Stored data
++++

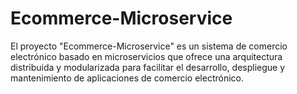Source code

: # Ecommerce-Microservice
El proyecto "Ecommerce-Microservice" es un sistema de comercio electrónico basado en microservicios que ofrece una arquitectura distribuida y modularizada para facilitar el desarrollo, despliegue y mantenimiento de aplicaciones de comercio electrónico.
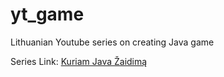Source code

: # yt_game
Lithuanian Youtube series on creating Java game

Series Link: [Kuriam Java Žaidimą](https://www.youtube.com/watch?v=pUfvIrEs1S4&list=PL3aaklOBGuJkrIcfygSR4rh28-lmeeFAp)
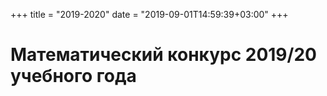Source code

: +++
title = "2019-2020"
date = "2019-09-01T14:59:39+03:00"
+++
# Математический конкурс 2019/20 учебного года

++++

--- Problem ---
Copy out every entry exactly as written, but not the pictures.

--- Task solution ---
Source code

: # Ecommerce-Microservice
El proyecto "Ecommerce-Microservice" es un sistema de comercio electrónico basado en microservicios que ofrece una arquitectura distribuida y modularizada para facilitar el desarrollo, despliegue y mantenimiento de aplicaciones de comercio electrónico.
Source code

: # yt_game
Lithuanian Youtube series on creating Java game

Series Link: [Kuriam Java Žaidimą](https://www.youtube.com/watch?v=pUfvIrEs1S4&list=PL3aaklOBGuJkrIcfygSR4rh28-lmeeFAp)
Source code

: +++
title = "2019-2020"
date = "2019-09-01T14:59:39+03:00"
+++
# Математический конкурс 2019/20 учебного года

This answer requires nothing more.